#### Work instructions:
Please copy out the entries until you have copied the line that contains "Remove a file", beginning with the first line.
Material provided Block Start
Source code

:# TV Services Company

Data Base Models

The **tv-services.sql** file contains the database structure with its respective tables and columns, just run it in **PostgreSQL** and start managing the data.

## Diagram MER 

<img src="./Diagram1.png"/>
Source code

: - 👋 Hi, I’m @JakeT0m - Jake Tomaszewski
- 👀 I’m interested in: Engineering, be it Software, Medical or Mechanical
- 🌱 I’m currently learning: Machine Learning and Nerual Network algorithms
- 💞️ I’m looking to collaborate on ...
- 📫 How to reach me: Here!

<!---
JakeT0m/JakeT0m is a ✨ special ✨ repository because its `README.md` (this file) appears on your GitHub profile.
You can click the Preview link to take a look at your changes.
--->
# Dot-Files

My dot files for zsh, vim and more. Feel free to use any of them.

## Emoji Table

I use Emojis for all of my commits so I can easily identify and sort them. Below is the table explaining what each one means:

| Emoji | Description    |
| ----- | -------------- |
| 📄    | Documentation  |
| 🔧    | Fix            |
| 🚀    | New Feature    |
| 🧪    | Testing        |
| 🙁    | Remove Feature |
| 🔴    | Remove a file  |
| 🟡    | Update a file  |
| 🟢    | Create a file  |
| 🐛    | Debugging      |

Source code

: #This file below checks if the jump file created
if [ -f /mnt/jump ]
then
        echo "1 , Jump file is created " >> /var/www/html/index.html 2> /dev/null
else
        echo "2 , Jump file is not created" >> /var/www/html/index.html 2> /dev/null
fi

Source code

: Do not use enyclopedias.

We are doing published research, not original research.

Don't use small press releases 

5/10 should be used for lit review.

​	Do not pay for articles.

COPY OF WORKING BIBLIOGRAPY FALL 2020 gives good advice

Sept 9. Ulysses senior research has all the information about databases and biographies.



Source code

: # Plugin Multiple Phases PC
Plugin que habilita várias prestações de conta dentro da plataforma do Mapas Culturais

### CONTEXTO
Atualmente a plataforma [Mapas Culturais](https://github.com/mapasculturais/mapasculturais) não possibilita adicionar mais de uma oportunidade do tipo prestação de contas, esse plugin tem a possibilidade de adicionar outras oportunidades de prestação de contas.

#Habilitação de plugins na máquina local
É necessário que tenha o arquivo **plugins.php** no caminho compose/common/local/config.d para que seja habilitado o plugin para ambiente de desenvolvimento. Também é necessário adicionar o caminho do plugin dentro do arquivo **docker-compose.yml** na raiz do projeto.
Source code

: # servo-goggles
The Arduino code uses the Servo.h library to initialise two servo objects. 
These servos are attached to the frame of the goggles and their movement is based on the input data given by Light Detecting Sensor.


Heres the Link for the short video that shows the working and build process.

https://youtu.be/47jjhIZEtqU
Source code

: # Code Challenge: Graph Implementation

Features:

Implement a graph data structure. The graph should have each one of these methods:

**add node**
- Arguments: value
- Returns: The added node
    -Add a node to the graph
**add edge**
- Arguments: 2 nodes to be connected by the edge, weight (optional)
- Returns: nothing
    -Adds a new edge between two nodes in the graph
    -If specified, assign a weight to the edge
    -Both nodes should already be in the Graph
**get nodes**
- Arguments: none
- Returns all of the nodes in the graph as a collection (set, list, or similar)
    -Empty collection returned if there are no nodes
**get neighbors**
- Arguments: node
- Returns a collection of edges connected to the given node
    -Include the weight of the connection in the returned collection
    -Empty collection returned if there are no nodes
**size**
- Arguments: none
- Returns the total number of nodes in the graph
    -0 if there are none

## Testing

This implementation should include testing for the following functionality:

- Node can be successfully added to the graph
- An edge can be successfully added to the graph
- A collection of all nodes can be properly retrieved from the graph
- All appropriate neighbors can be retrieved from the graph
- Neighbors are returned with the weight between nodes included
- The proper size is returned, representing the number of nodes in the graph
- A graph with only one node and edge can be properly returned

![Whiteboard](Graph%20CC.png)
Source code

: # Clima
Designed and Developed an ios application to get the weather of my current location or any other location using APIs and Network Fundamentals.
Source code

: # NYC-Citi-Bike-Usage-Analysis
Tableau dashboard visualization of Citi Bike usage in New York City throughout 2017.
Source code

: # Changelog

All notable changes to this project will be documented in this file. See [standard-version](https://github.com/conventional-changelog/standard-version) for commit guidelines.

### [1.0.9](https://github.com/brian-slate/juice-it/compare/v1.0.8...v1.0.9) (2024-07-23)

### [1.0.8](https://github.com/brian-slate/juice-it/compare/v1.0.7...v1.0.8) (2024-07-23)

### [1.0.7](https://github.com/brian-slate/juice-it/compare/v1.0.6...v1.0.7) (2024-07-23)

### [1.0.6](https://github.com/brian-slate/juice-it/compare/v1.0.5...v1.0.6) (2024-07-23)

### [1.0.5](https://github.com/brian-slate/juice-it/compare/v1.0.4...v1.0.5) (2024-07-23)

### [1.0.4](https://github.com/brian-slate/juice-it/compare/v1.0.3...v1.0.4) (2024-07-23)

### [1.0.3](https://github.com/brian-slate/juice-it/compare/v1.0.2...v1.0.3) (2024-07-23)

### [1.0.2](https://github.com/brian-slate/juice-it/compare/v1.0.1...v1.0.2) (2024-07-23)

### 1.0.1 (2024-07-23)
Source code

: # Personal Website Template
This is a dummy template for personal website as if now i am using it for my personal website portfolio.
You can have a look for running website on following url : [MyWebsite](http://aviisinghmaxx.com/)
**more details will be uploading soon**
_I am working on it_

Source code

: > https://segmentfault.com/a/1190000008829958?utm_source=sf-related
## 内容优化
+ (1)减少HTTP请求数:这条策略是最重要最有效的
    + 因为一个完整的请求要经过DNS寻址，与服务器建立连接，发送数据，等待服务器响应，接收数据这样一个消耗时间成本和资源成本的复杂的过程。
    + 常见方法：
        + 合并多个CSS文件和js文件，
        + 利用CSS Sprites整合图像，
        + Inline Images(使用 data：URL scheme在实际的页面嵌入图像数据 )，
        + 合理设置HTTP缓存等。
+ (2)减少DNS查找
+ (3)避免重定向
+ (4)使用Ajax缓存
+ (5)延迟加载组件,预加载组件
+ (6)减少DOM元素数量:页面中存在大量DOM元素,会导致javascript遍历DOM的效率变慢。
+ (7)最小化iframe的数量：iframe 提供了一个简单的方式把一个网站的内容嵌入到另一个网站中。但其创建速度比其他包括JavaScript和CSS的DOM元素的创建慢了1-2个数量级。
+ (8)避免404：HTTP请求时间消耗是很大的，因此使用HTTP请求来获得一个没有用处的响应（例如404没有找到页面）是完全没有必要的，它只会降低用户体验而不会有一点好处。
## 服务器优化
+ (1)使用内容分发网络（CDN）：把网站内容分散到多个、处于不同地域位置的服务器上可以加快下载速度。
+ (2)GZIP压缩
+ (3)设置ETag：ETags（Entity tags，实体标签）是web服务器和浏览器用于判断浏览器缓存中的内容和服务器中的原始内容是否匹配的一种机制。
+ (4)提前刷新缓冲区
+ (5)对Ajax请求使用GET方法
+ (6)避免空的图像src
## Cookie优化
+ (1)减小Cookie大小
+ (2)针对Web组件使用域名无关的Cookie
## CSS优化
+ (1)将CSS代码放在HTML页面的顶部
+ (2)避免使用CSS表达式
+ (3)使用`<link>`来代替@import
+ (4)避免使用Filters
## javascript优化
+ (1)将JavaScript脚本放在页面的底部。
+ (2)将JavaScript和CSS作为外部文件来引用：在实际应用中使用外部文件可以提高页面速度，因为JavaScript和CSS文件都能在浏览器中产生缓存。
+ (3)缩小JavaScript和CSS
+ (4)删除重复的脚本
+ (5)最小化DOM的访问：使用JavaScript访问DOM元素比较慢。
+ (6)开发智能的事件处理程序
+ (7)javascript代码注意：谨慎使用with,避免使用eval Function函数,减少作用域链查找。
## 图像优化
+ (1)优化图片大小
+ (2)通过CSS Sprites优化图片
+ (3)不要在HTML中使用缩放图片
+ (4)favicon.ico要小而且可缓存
Material provided Block End
#### Answer area:
Source code

:# TV Services Company

Data Base Models

The **tv-services.sql** file contains the database structure with its respective tables and columns, just run it in **PostgreSQL** and start managing the data.

## Diagram MER 

<img src="./Diagram1.png"/>
Source code

: - 👋 Hi, I’m @JakeT0m - Jake Tomaszewski
- 👀 I’m interested in: Engineering, be it Software, Medical or Mechanical
- 🌱 I’m currently learning: Machine Learning and Nerual Network algorithms
- 💞️ I’m looking to collaborate on ...
- 📫 How to reach me: Here!

<!---
JakeT0m/JakeT0m is a ✨ special ✨ repository because its `README.md` (this file) appears on your GitHub profile.
You can click the Preview link to take a look at your changes.
--->
# Dot-Files

My dot files for zsh, vim and more. Feel free to use any of them.

## Emoji Table

I use Emojis for all of my commits so I can easily identify and sort them. Below is the table explaining what each one means:

| Emoji | Description    |
| ----- | -------------- |
| 📄    | Documentation  |
| 🔧    | Fix            |
| 🚀    | New Feature    |
| 🧪    | Testing        |
| 🙁    | Remove Feature |
| 🔴    | Remove a file  |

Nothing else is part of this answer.